Theodora Joan Noyes (known as Dora) was born on 8 November 1864 in Harrow, Middlesex. She had two sisters, Mary and Ella Margaret, and their father was a solicitor. The sisters became residents at The Cottage, Upton Lovell, in the early 1900s before moving to Fosters in Sutton Veny at about 1907 where they lived for the remainder of their lives.
Dora’s charming late 19th to early 20th paintings include her best known ‘haymaking on Salisbury Plain’, painted in 1912. She exhibited often at the principal London galleries, with the piece ‘Two at the Style’ exhibited at the Royal Academy in 1894. Her settings included landscapes and portraits, especially of children, and she worked in oil as well as watercolour.

Sometimes travelling with her sister, Dora also illustrated five of Ella’s travel books, the first being ‘Saints of Italy.
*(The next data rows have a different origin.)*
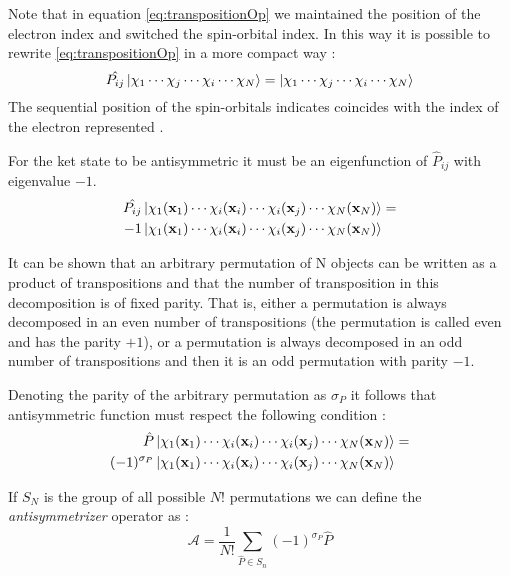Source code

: \documentclass[a4paper,12pt]{article}
\begin{document}
Note that in equation \eqref{eq:transpositionOp} we maintained the position of the electron index and switched the spin-orbital index. In this way it is possible to rewrite \eqref{eq:transpositionOp} in a more compact way :
\begin{equation}
	\hat{P_{ij}}  \ket{\chi_1  \cdots  \chi_j  \cdots  \chi_i  \cdots   \chi_N} =  
		 \ket{\chi_1   \cdots  \chi_j  \cdots  \chi_i \cdots  \chi_N} 
\end{equation}
The sequential position of the spin-orbitals indicates coincides with the index of the electron represented \cite{Sakurai}.


For the ket state to be antisymmetric it must be an eigenfunction of $\hat{P}_{ij}$ with eigenvalue $-1$.
\begin{align*}
	\hat{P_{ij}} & \ket{\chi_1(\mathbf{x}_1)   \cdots  \chi_i(\mathbf{x}_i)  \cdots  \chi_i(\mathbf{x}_j)  \cdots   \chi_N(\mathbf{x}_N)} =  \\
	-1 & \ket{\chi_1(\mathbf{x}_1)   \cdots  \chi_i(\mathbf{x}_i)  \cdots  \chi_i(\mathbf{x}_j) \cdots  \chi_N(\mathbf{x}_N)} 
\end{align*}

It can be shown that an arbitrary permutation of N objects can be written as a product of transpositions and that the number of transposition in this decomposition is of fixed parity. That is, either a permutation is always decomposed in an even number of transpositions (the permutation is called even and has the parity $+1$), or a permutation is always decomposed in an odd number of transpositions and then it is an odd permutation with parity  $ - 1$.

Denoting the parity of the arbitrary permutation as $\sigma_P$ it follows that antisymmetric function must respect the following condition :
\begin{align*}
	\hat{P} & \ket{\chi_1(\mathbf{x}_1)   \cdots  \chi_i(\mathbf{x}_i)  \cdots  \chi_i(\mathbf{x}_j)  \cdots   \chi_N(\mathbf{x}_N)} = \\
	(-1)^{\sigma_P}  & \ket{\chi_1(\mathbf{x}_1)   \cdots  \chi_i(\mathbf{x}_i)  \cdots  \chi_i(\mathbf{x}_j)  \cdots   \chi_N(\mathbf{x}_N)}
\end{align*}

If $S_N$ is the group of all possible $N!$ permutations we can define the \textit{antisymmetrizer} operator as :
\begin{equation}\label{eq:antisymmetrizer}
	\mathcal{A} = \frac{1}{N!} \sum_{\hat{P} \in S_n} (-1)^{\sigma_P} \hat{P}
\end{equation}
\end{document}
Legends Retold’, published in 1901 of which modern reprints continue to be produced. ‘The Casentino’ which was produced for the Christmas market in 1905 included 24 of Dora’s line drawings. It was produced as a luxury volume, the publishers feeling the location of the content would continue to be popular with English visitors. Closer to home, Dora received a fee of £25 for her artwork in Ella’s travel book ‘Salisbury Plain’ which included watercolours and which proved to be their final joint publication.
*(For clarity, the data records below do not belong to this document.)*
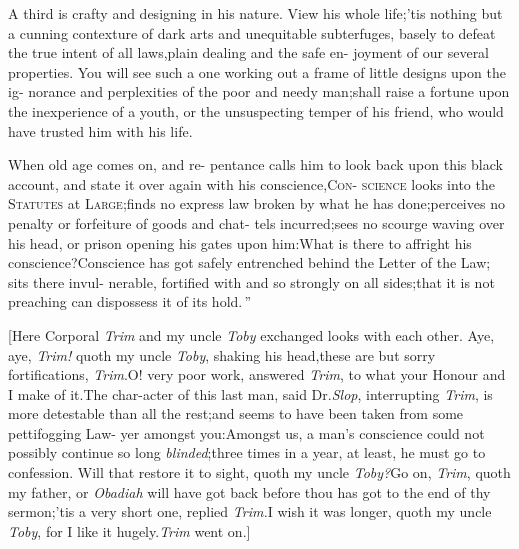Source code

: \documentclass{article}
\begin{document}
\lqq A third is crafty and designing in\break
\lqq his nature. View his whole life;\tsk ’tis\break
\lqq nothing but a cunning contexture of\break
\lqq dark arts and unequitable subterfuges,\break
\lqq basely to defeat the true intent of all\break
\lqq laws,\tsh plain dealing and the safe en-\break
\lqq joyment of our several properties.\tsh{} 
\lqq You will see such a one working out\break
\lqq a frame of little designs upon the ig-\break
\lqq norance and perplexities of the poor\break
\lqq and needy man;\tsk shall raise a fortune\break
\lqq upon the inexperience of a youth, or\break
\lqq the unsuspecting temper of his friend,\break
\lqq who would have trusted him with his\break
\lqq life.

\lqq When old age comes on, and re-\break
\lqq pentance calls him to look back upon\break
\lqq this black account, and state it over\break
\lqq again with his conscience,\tsh \textsc{Con}-\break
\lqq \textsc{science} looks into the \textsc{Statutes} at\break
\lqq \textsc{Large};\tsk finds no express law broken\break
\lqq by what he has done;\tsk perceives no\break
\lqq penalty or forfeiture of goods and chat-\break
\lqq tels incurred;\tsk sees no scourge waving\break
\lqq over his head, or prison opening his\break
\lqq gates upon him:\tsk What is there to\break
\lqq affright his conscience?\tsk Conscience
\lqq has got safely entrenched behind the\break
\lqq Letter of the Law; sits there invul-\break
\lqq nerable, fortified with  and \break
\lqq {} so strongly on all sides;\tsk that\break
\lqq it is not preaching can dispossess it of\break
\lqq its hold.\,”

[Here Corporal \textit{Trim} and my uncle \textit{Toby} exchanged
looks with each other.\tsk\break
Aye, \tsk aye, \textit{Trim!} quoth my uncle \textit{Toby}, shaking
his head,\tsh these are but sorry fortifications,
\textit{Trim}.\tsh O! very poor work, answered \textit{Trim}, to
what your Honour and I make of it.\tsh The char-\break acter of this
last man, said Dr.\@ \textit{Slop}, interrupting \textit{Trim},
is more detestable than\break
all the rest;\tsh and seems to have\break
been taken from some pettifogging Law-\break
yer amongst you:\tsk Amongst us, a\break
man’s conscience could not possibly continue so long
\textit{blinded};\tsk three times in
a year, at least, he must go to confession. Will that restore it
to sight, quoth my uncle
\textit{Toby?}\tsk Go on, \textit{Trim}, quoth my father, or
\textit{Obadiah} will have got back before thou has got to the
end of thy\break
sermon;\tsh ’tis a very short one, replied
\textit{Trim.}\tsk I wish it was longer, quoth my uncle
\textit{Toby}, for I like it hugely.\tsk \textit{Trim} went on.]
\end{document}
Whilst in Wiltshire, Dora became well known for her lacework, embroidery, weaving and spinning. She was the last surviving of the three, her sisters having died many years earlier, both in 1949. They are buried together in the churchyard at St. John the Evangelist, Sutton Veny.
Salisbury Museum will benefit from the acquisition and are delighted to be able to give a home to the work of such a talented artist; part of a family who fell in love with Wiltshire and, after some years of travelling to foreign parts, became inspired again by home-grown beauty.